Chen Guang, Chen Jieneng, Lienen Marten, Conradt Jörg, Röhrbein Florian, Knoll Alois C
College of Automotive Engineering, Tongji University, Shanghai, China.
Chair of Robotics, Artificial Intelligence and Real-time Systems, Technische Universität München, Munich, Germany.
Front Neurosci. 2019 Feb 12;13:73. doi: 10.3389/fnins.2019.00073. eCollection 2019.
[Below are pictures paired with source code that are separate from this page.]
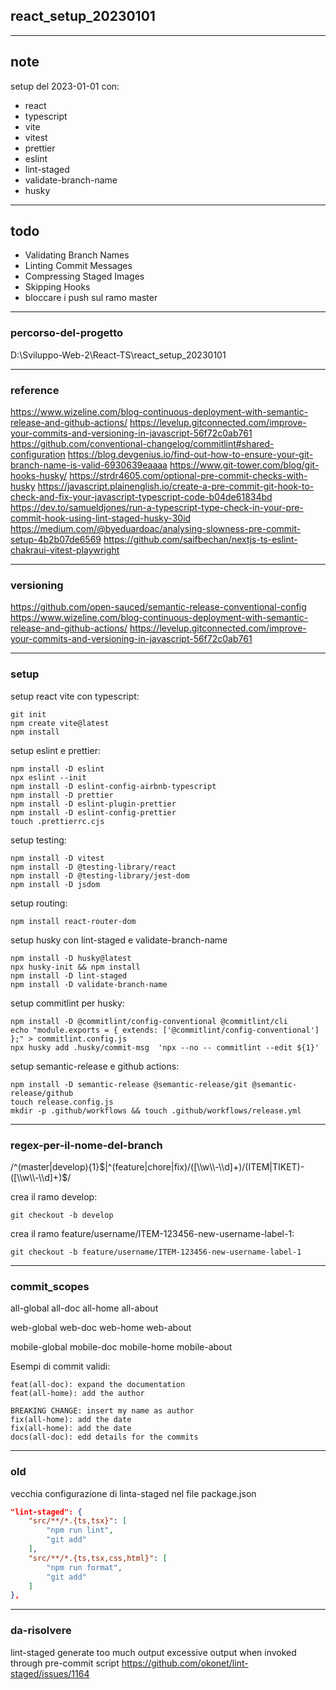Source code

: 

## react_setup_20230101

---
## note
setup del 2023-01-01 con:
- react
- typescript
- vite
- vitest
- prettier
- eslint
- lint-staged
- validate-branch-name
- husky

---
## todo
- Validating Branch Names
- Linting Commit Messages
- Compressing Staged Images
- Skipping Hooks
- bloccare i push sul ramo master

---
### percorso-del-progetto
D:\Sviluppo-Web-2\React-TS\react_setup_20230101

---
### reference
https://www.wizeline.com/blog-continuous-deployment-with-semantic-release-and-github-actions/
https://levelup.gitconnected.com/improve-your-commits-and-versioning-in-javascript-56f72c0ab761
https://github.com/conventional-changelog/commitlint#shared-configuration
https://blog.devgenius.io/find-out-how-to-ensure-your-git-branch-name-is-valid-6930639eaaaa
https://www.git-tower.com/blog/git-hooks-husky/
https://strdr4605.com/optional-pre-commit-checks-with-husky
https://javascript.plainenglish.io/create-a-pre-commit-git-hook-to-check-and-fix-your-javascript-typescript-code-b04de61834bd
https://dev.to/samueldjones/run-a-typescript-type-check-in-your-pre-commit-hook-using-lint-staged-husky-30id
https://medium.com/@byeduardoac/analysing-slowness-pre-commit-setup-4b2b07de6569
https://github.com/saifbechan/nextjs-ts-eslint-chakraui-vitest-playwright

---
### versioning
https://github.com/open-sauced/semantic-release-conventional-config
https://www.wizeline.com/blog-continuous-deployment-with-semantic-release-and-github-actions/
https://levelup.gitconnected.com/improve-your-commits-and-versioning-in-javascript-56f72c0ab761

---
### setup
setup react vite con typescript:
```
git init
npm create vite@latest
npm install
```

setup eslint e prettier:
```
npm install -D eslint
npx eslint --init
npm install -D eslint-config-airbnb-typescript
npm install -D prettier
npm install -D eslint-plugin-prettier
npm install -D eslint-config-prettier
touch .prettierrc.cjs
```

setup testing:
```
npm install -D vitest
npm install -D @testing-library/react
npm install -D @testing-library/jest-dom
npm install -D jsdom
```

setup routing:
```
npm install react-router-dom
```

setup husky con lint-staged e validate-branch-name
```
npm install -D husky@latest
npx husky-init && npm install
npm install -D lint-staged
npm install -D validate-branch-name
```

setup commitlint per husky: 
```
npm install -D @commitlint/config-conventional @commitlint/cli
echo "module.exports = { extends: ['@commitlint/config-conventional'] };" > commitlint.config.js
npx husky add .husky/commit-msg  'npx --no -- commitlint --edit ${1}'
```

setup semantic-release e github actions: 
```
npm install -D semantic-release @semantic-release/git @semantic-release/github
touch release.config.js
mkdir -p .github/workflows && touch .github/workflows/release.yml
```

---
### regex-per-il-nome-del-branch
/^(master|develop){1}$|^(feature|chore|fix)/([\\w\\-\\d]+)/(ITEM|TIKET)-([\\w\\-\\d]+)$/

crea il ramo develop:
```
git checkout -b develop
```

crea il ramo feature/username/ITEM-123456-new-username-label-1:
```
git checkout -b feature/username/ITEM-123456-new-username-label-1
```

---
### commit_scopes
all-global
all-doc
all-home
all-about

web-global
web-doc
web-home
web-about

mobile-global
mobile-doc
mobile-home
mobile-about

Esempi di commit validi:
```
feat(all-doc): expand the documentation
feat(all-home): add the author

BREAKING CHANGE: insert my name as author
fix(all-home): add the date
fix(all-home): add the date
docs(all-doc): edd details for the commits
```

---
### old
vecchia configurazione di linta-staged nel file package.json
```json
"lint-staged": {
    "src/**/*.{ts,tsx}": [
        "npm run lint",
        "git add"
    ],
    "src/**/*.{ts,tsx,css,html}": [
        "npm run format",
        "git add"
    ]
},
```

---
### da-risolvere
lint-staged generate too much output
excessive output when invoked through pre-commit script
https://github.com/okonet/lint-staged/issues/1164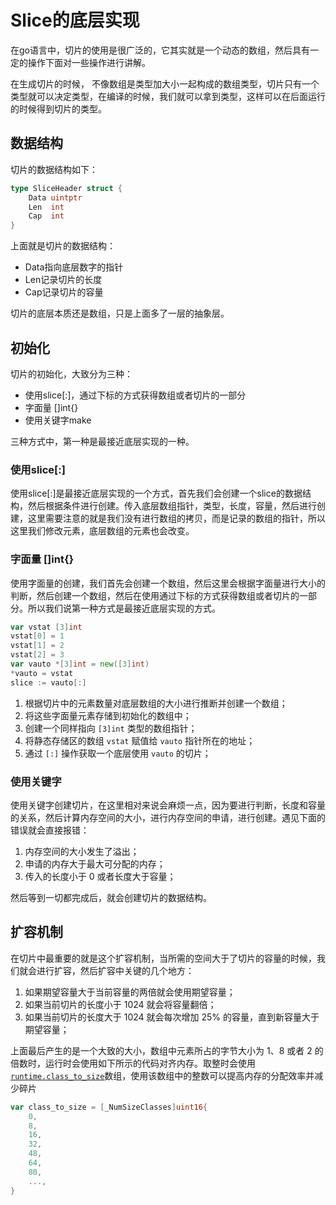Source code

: # Slice的底层实现

在go语言中，切片的使用是很广泛的，它其实就是一个动态的数组，然后具有一定的操作下面对一些操作进行讲解。

在生成切片的时候， 不像数组是类型加大小一起构成的数组类型，切片只有一个类型就可以决定类型，在编译的时候，我们就可以拿到类型，这样可以在后面运行的时候得到切片的类型。

## 数据结构

切片的数据结构如下：

```go
type SliceHeader struct {
	Data uintptr
	Len  int
	Cap  int
}
```

上面就是切片的数据结构：

* Data指向底层数字的指针
* Len记录切片的长度
* Cap记录切片的容量

切片的底层本质还是数组，只是上面多了一层的抽象层。

## 初始化

切片的初始化，大致分为三种：

* 使用slice[:]，通过下标的方式获得数组或者切片的一部分
* 字面量 []int{}
* 使用关键字make

三种方式中，第一种是最接近底层实现的一种。

### 使用slice[:]

使用slice[:]是最接近底层实现的一个方式，首先我们会创建一个slice的数据结构，然后根据条件进行创建。传入底层数组指针，类型，长度，容量，然后进行创建，这里需要注意的就是我们没有进行数组的拷贝，而是记录的数组的指针，所以这里我们修改元素，底层数组的元素也会改变。

### 字面量 []int{}

使用字面量的创建，我们首先会创建一个数组，然后这里会根据字面量进行大小的判断，然后创建一个数组，然后在使用通过下标的方式获得数组或者切片的一部分。所以我们说第一种方式是最接近底层实现的方式。

```go
var vstat [3]int
vstat[0] = 1
vstat[1] = 2
vstat[2] = 3
var vauto *[3]int = new([3]int)
*vauto = vstat
slice := vauto[:]
```

1. 根据切片中的元素数量对底层数组的大小进行推断并创建一个数组；
2. 将这些字面量元素存储到初始化的数组中；
3. 创建一个同样指向 `[3]int` 类型的数组指针；
4. 将静态存储区的数组 `vstat` 赋值给 `vauto` 指针所在的地址；
5. 通过 `[:]` 操作获取一个底层使用 `vauto` 的切片；

### 使用关键字

使用关键字创建切片，在这里相对来说会麻烦一点，因为要进行判断，长度和容量的关系，然后计算内存空间的大小，进行内存空间的申请，进行创建。遇见下面的错误就会直接报错：

1. 内存空间的大小发生了溢出；
2. 申请的内存大于最大可分配的内存；
3. 传入的长度小于 0 或者长度大于容量；

然后等到一切都完成后，就会创建切片的数据结构。

## 扩容机制

在切片中最重要的就是这个扩容机制，当所需的空间大于了切片的容量的时候，我们就会进行扩容，然后扩容中关键的几个地方：

1. 如果期望容量大于当前容量的两倍就会使用期望容量；
2. 如果当前切片的长度小于 1024 就会将容量翻倍；
3. 如果当前切片的长度大于 1024 就会每次增加 25% 的容量，直到新容量大于期望容量；

上面最后产生的是一个大致的大小，数组中元素所占的字节大小为 1、8 或者 2 的倍数时，运行时会使用如下所示的代码对齐内存。取整时会使用 [`runtime.class_to_size`](https://draveness.me/golang/tree/runtime.class_to_size)数组，使用该数组中的整数可以提高内存的分配效率并减少碎片

```go
var class_to_size = [_NumSizeClasses]uint16{
    0,
    8,
    16,
    32,
    48,
    64,
    80,
    ...,
}
```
A neuromorphic vision sensors is a novel passive sensing modality and frameless sensors with several advantages over conventional cameras. Frame-based cameras have an average frame-rate of 30 fps, causing motion blur when capturing fast motion, e.g., hand gesture. Rather than wastefully sending entire images at a fixed frame rate, neuromorphic vision sensors only transmit the local pixel-level changes induced by the movement in a scene when they occur. This leads to advantageous characteristics, including low energy consumption, high dynamic range, a sparse event stream and low response latency. In this study, a novel representation learning method was proposed: Fixed Length Gists Representation (FLGR) learning for event-based gesture recognition. Previous methods accumulate events into video frames in a time duration (e.g., 30 ms) to make the accumulated image-level representation. However, the accumulated-frame-based representation waives the friendly event-driven paradigm of neuromorphic vision sensor. New representation are urgently needed to fill the gap in non-accumulated-frame-based representation and exploit the further capabilities of neuromorphic vision. The proposed FLGR is a sequence learned from mixture density autoencoder and preserves the nature of event-based data better. FLGR has a data format of fixed length, and it is easy to feed to sequence classifier. Moreover, an RNN-HMM hybrid was proposed to address the continuous gesture recognition problem. Recurrent neural network (RNN) was applied for FLGR sequence classification while hidden Markov model (HMM) is employed for localizing the candidate gesture and improving the result in a continuous sequence. A neuromorphic continuous hand gestures dataset (Neuro ConGD Dataset) was developed with 17 hand gestures classes for the community of the neuromorphic research. Hopefully, FLGR can inspire the study on the event-based highly efficient, high-speed, and high-dynamic-range sequence classification tasks.
神经形态视觉传感器是一种新型的无源传感模式和无帧传感器,与传统相机相比具有多个优势。基于帧的相机平均帧率为30帧/秒,在捕捉快速动作(如手势)时会产生运动模糊。神经形态视觉传感器不会以固定帧率浪费地发送完整图像,而是仅在场景中的运动引起局部像素级变化发生时进行传输。这带来了包括低能耗、高动态范围、稀疏事件流和低响应延迟等优势特性。在本研究中,提出了一种新颖的表征学习方法:用于基于事件的手势识别的固定长度要点表征(FLGR)学习。先前的方法在一段时间(如30毫秒)内将事件累积到视频帧中,以生成累积的图像级表征。然而,基于累积帧的表征放弃了神经形态视觉传感器友好的事件驱动范式。迫切需要新的表征来填补基于非累积帧表征的空白,并挖掘神经形态视觉的进一步能力。所提出的FLGR是从混合密度自动编码器学习到的序列,能更好地保留基于事件的数据的本质。FLGR具有固定长度的数据格式,易于输入到序列分类器中。此外,还提出了一种循环神经网络(RNN)与隐马尔可夫模型(HMM)的混合模型来解决连续手势识别问题。循环神经网络用于FLGR序列分类,而隐马尔可夫模型用于定位候选手势并在连续序列中改进结果。为神经形态研究领域开发了一个包含17种手势类别的神经形态连续手势数据集(Neuro ConGD Dataset)。希望FLGR能激发对基于事件的高效、高速和高动态范围序列分类任务的研究。